In resolutions approved on the final day of its national congress in Cape Town, the Police and Prisons Civil Rights Union (Popcru) declared that both areas should be "regulated".
One delegate even urged that if sex work was legalised it should be turned into a public-private partnership rather than be left to the vagaries of free enterprise.
The resolutions, both proposed by Popcru's Gauteng region, follow a suggestion earlier this year by National Police Commissioner Jackie Selebi that prostitution be legalised for the 2010 soccer world cup.
The resolution on dagga noted that use of the drug was regulated in other parts of the world, such as Holland's Amsterdam.
It called for research on "the prospective aspects of dagga regulations" and on the drug's medical effects, and committed the union to work towards steps "to counter the stigma".
The union will also "pursue discussions with authorities on dagga regulations".

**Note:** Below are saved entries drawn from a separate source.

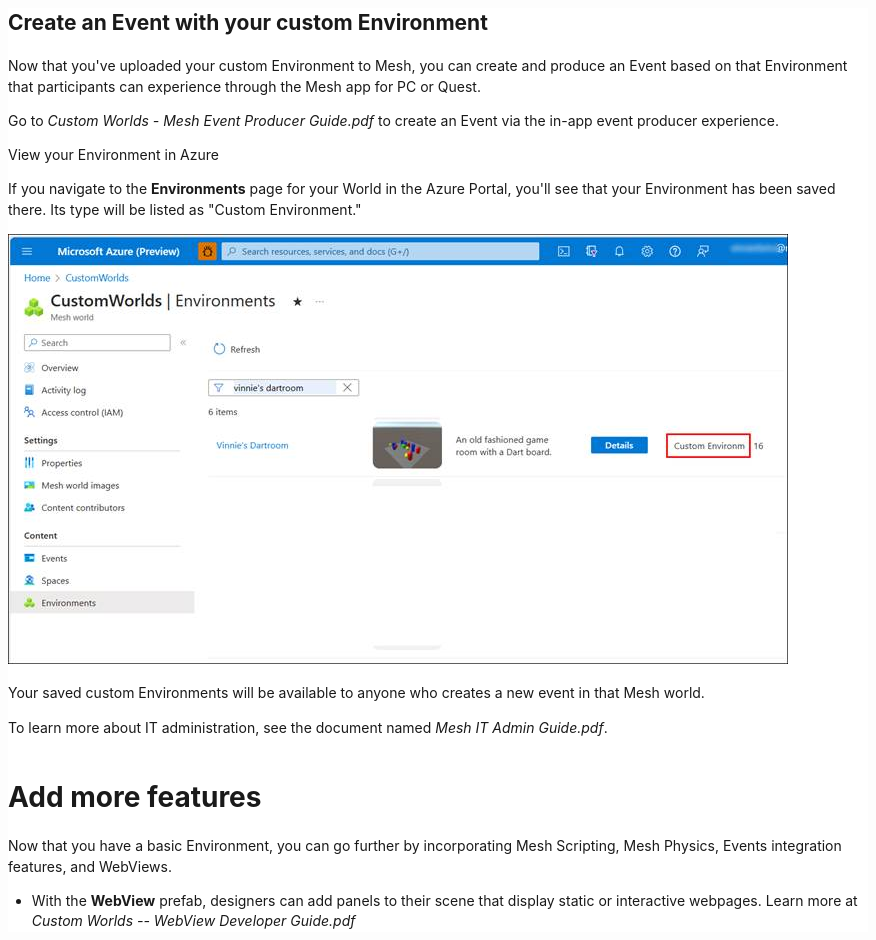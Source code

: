 ## Create an Event with your custom Environment

Now that you've uploaded your custom Environment to Mesh, you can
create and produce an Event based on that Environment that participants
can experience through the Mesh app for PC or Quest.

Go to *Custom Worlds - Mesh Event Producer Guide.pdf* to create an Event
via the in-app event producer experience.  

View your Environment in Azure

If you navigate to the **Environments** page for your World in the Azure
Portal, you'll see that your Environment has been saved there. Its type
will be listed as "Custom Environment."

![A computer screen shot of a computer Description automatically generated with low confidence](../../media/get-started-developing-mesh/image031.jpg)

Your saved custom Environments will be available to anyone who creates a
new event in that Mesh world.

To learn more about IT administration, see the document named *Mesh IT
Admin Guide.pdf*.

# Add more features

Now that you have a basic Environment, you can go further by
incorporating Mesh Scripting, Mesh Physics, Events integration features,
and WebViews.

- With the **WebView** prefab, designers can add panels to their scene
    that display static or interactive webpages. Learn more at *Custom
    Worlds --* *WebView Developer Guide.pdf*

One delegate, Durban police officer Christopher Mkhize, told the congress that dagga had been around in South Africa long before white settlers arrived and decided it was wrong.
"We can't stay with that in a democratic country," he said. "It is our democracy and we are the ones who should say what is wrong and what is right."

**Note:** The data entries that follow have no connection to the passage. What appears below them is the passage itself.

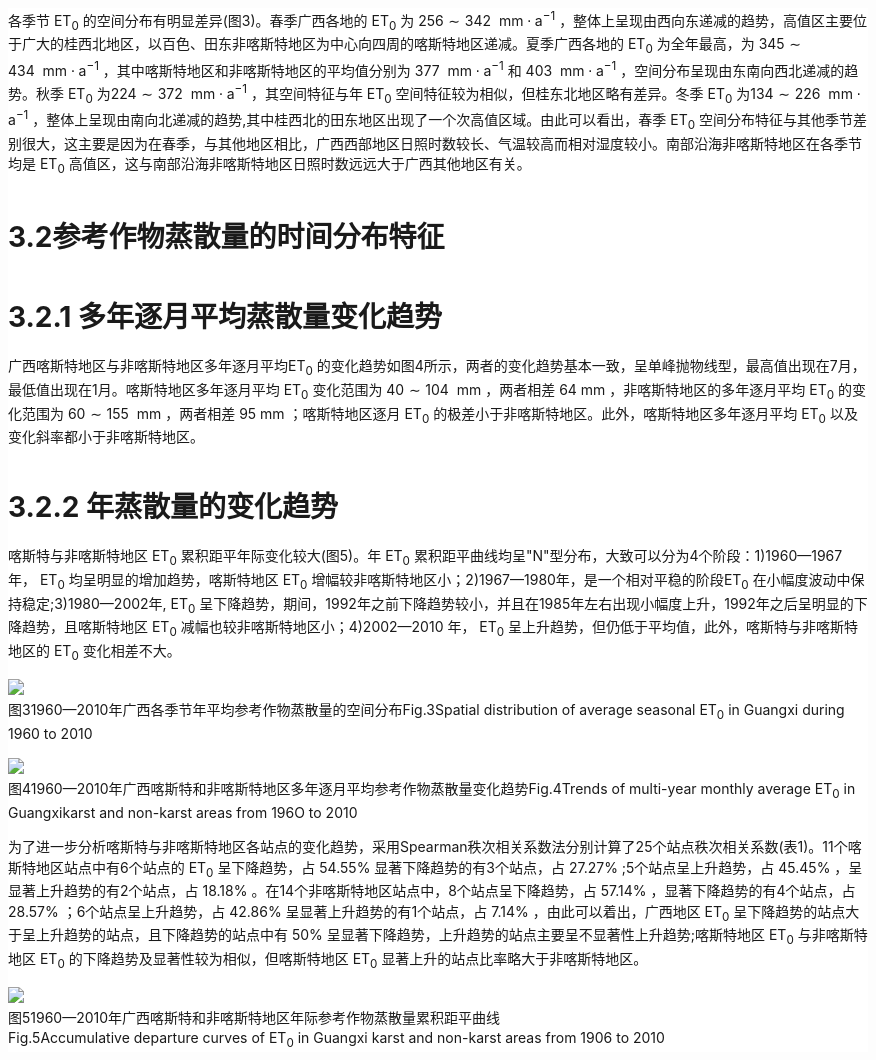 各季节 $\mathrm { E T _ { 0 } }$ 的空间分布有明显差异(图3)。春季广西各地的 $\mathrm { E T } _ { 0 }$ 为 $2 5 6 { \sim } 3 4 2 \ \mathrm { \ m m { \cdot } a } ^ { - 1 }$ ，整体上呈现由西向东递减的趋势，高值区主要位于广大的桂西北地区，以百色、田东非喀斯特地区为中心向四周的喀斯特地区递减。夏季广西各地的 $\mathrm { E T _ { 0 } }$ 为全年最高，为 $3 4 5 { \sim } 4 3 4 \ \mathrm { \ m m { \cdot } a } ^ { - 1 }$ ，其中喀斯特地区和非喀斯特地区的平均值分别为 $3 7 7 \ \mathrm { \ m m { \cdot } a } ^ { - 1 }$ 和 $4 0 3 \ \mathrm { \ m m \cdot a } ^ { - 1 }$ ，空间分布呈现由东南向西北递减的趋势。秋季 $\mathrm { E T _ { 0 } }$ 为$2 2 4 { \sim } 3 7 2 \ \mathrm { \ m m { \cdot } a } ^ { - 1 }$ ，其空间特征与年 $\mathrm { E T _ { 0 } }$ 空间特征较为相似，但桂东北地区略有差异。冬季 $\mathrm { E T _ { 0 } }$ 为$1 3 4 { \sim } 2 2 6 ~ \mathrm { \ m m { \cdot } a } ^ { - 1 }$ ，整体上呈现由南向北递减的趋势,其中桂西北的田东地区出现了一个次高值区域。由此可以看出，春季 $\mathrm { E T _ { 0 } }$ 空间分布特征与其他季节差别很大，这主要是因为在春季，与其他地区相比，广西西部地区日照时数较长、气温较高而相对湿度较小。南部沿海非喀斯特地区在各季节均是 $\mathrm { E T _ { 0 } }$ 高值区，这与南部沿海非喀斯特地区日照时数远远大于广西其他地区有关。

# 3.2参考作物蒸散量的时间分布特征

# 3.2.1 多年逐月平均蒸散量变化趋势

广西喀斯特地区与非喀斯特地区多年逐月平均$\mathrm { E T _ { 0 } }$ 的变化趋势如图4所示，两者的变化趋势基本一致，呈单峰抛物线型，最高值出现在7月，最低值出现在1月。喀斯特地区多年逐月平均 $\mathrm { E T _ { 0 } }$ 变化范围为 $4 0 { \sim } 1 0 4 \ \mathrm { \ m m }$ ，两者相差 $6 4 ~ \mathrm { m m }$ ，非喀斯特地区的多年逐月平均 $\mathrm { E T _ { 0 } }$ 的变化范围为 $6 0 { \sim } 1 5 5 \ \mathrm { \ m m }$ ，两者相差 $9 5 \ \mathrm { m m }$ ；喀斯特地区逐月 $\mathrm { E T _ { 0 } }$ 的极差小于非喀斯特地区。此外，喀斯特地区多年逐月平均 $\mathrm { E T _ { 0 } }$ 以及变化斜率都小于非喀斯特地区。

# 3.2.2 年蒸散量的变化趋势

喀斯特与非喀斯特地区 $\mathrm { E T _ { 0 } }$ 累积距平年际变化较大(图5)。年 $\mathrm { E T } _ { 0 }$ 累积距平曲线均呈"N"型分布，大致可以分为4个阶段：1)1960—1967年， $\mathrm { E T _ { 0 } }$ 均呈明显的增加趋势，喀斯特地区 $\mathrm { E T _ { 0 } }$ 增幅较非喀斯特地区小；2)1967—1980年，是一个相对平稳的阶段$\mathrm { E T _ { 0 } }$ 在小幅度波动中保持稳定;3)1980—2002年, $\mathrm { E T _ { 0 } }$ 呈下降趋势，期间，1992年之前下降趋势较小，并且在1985年左右出现小幅度上升，1992年之后呈明显的下降趋势，且喀斯特地区 $\mathrm { E T _ { 0 } }$ 减幅也较非喀斯特地区小；4)2002—2010 年， $\mathrm { E T _ { 0 } }$ 呈上升趋势，但仍低于平均值，此外，喀斯特与非喀斯特地区的 $\mathrm { E T _ { 0 } }$ 变化相差不大。

![](images/1d81704b42cca5a1dc9972cb66ce5a1609a74d6ff7a829bc11782f87029a06a5.jpg)  
图31960—2010年广西各季节年平均参考作物蒸散量的空间分布Fig.3Spatial distribution of average seasonal $\mathrm { E T _ { 0 } }$ in Guangxi during 1960 to 2010

![](images/9a2b6049b43e23833ccb25250040f43794a26487880270964aa9607469cb8665.jpg)  
图41960—2010年广西喀斯特和非喀斯特地区多年逐月平均参考作物蒸散量变化趋势Fig.4Trends of multi-year monthly average $\mathrm { E T _ { 0 } }$ in Guangxikarst and non-karst areas from 196O to 2010

为了进一步分析喀斯特与非喀斯特地区各站点的变化趋势，采用Spearman秩次相关系数法分别计算了25个站点秩次相关系数(表1)。11个喀斯特地区站点中有6个站点的 $\mathrm { E T _ { 0 } }$ 呈下降趋势，占 $54 . 5 5 \%$ 显著下降趋势的有3个站点，占 $2 7 . 2 7 \%$ ;5个站点呈上升趋势，占 $45 . 4 5 \%$ ，呈显著上升趋势的有2个站点，占 $1 8 . 1 8 \%$ 。在14个非喀斯特地区站点中，8个站点呈下降趋势，占 $5 7 . 1 4 \%$ ，显著下降趋势的有4个站点，占 $2 8 . 5 7 \%$ ；6个站点呈上升趋势，占 $42 . 8 6 \%$ 呈显著上升趋势的有1个站点，占 $7 . 1 4 \%$ ，由此可以着出，广西地区 $\mathrm { E T _ { 0 } }$ 呈下降趋势的站点大于呈上升趋势的站点，且下降趋势的站点中有 $50 \%$ 呈显著下降趋势，上升趋势的站点主要呈不显著性上升趋势;喀斯特地区 $\mathrm { E T _ { 0 } }$ 与非喀斯特地区 $\mathrm { E T } _ { 0 }$ 的下降趋势及显著性较为相似，但喀斯特地区 $\mathrm { E T _ { 0 } }$ 显著上升的站点比率略大于非喀斯特地区。

![](images/a53362f605b56917c003de293de2378fb62129d26d2985eea2f7e803c97ffeb9.jpg)  
图51960—2010年广西喀斯特和非喀斯特地区年际参考作物蒸散量累积距平曲线  
Fig.5Accumulative departure curves of $\mathrm { E T _ { 0 } }$ in Guangxi karst and non-karst areas from 1906 to 2010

He said he himself would not have achieved his current qualifications if it were not for the money raised by his family's cultivation of dagga in rural KwaZulu-Natal.

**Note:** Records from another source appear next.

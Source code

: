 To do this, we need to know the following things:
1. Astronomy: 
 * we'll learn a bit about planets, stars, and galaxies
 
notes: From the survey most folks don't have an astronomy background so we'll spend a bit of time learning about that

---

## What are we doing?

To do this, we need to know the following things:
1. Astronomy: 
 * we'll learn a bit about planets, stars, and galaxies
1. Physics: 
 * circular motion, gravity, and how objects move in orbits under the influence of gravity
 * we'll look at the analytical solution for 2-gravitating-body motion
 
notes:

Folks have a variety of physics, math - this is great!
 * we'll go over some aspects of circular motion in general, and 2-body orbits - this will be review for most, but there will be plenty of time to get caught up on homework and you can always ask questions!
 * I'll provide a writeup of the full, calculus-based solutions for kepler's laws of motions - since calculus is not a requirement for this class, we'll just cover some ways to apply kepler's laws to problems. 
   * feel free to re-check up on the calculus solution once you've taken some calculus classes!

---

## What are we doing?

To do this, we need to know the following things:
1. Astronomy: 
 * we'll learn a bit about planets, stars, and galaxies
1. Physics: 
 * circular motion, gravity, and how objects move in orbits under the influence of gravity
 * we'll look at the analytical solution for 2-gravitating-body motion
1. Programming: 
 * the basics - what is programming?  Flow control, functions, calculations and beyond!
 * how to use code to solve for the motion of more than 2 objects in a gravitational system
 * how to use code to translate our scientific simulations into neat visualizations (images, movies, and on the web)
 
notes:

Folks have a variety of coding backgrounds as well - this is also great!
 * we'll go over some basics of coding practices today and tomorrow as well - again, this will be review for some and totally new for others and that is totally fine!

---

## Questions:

"Most of our kids have been taught through money generated by dagga," he said.The resolution on sex work - described in the original motion as "prostitution" but changed after objection from a female delegate - called for "street transactions" to be made illegal, which they already are, and for a working environment which complied with labour legislation.
Giving his interpretation of the dagga resolution, union president Zizamele Cebekhulu told Sapa afterwards that the union was calling for research "that confirms the danger of dagga to a human being".
He said the drug contributed a certain percentage to South Africa's gross domestic product whether one liked it or not.
"Some parents are still smoking dagga in their house. It's outlawed, but they smoke it. So we say, regulate this thing, tax this thing, and... let dealers not go away with the money."
He insisted that regulation of the drug would mean a harsher regime than the current ban on dagga.
"It's useless to say it's illegal, and yet you have got no control measures over it.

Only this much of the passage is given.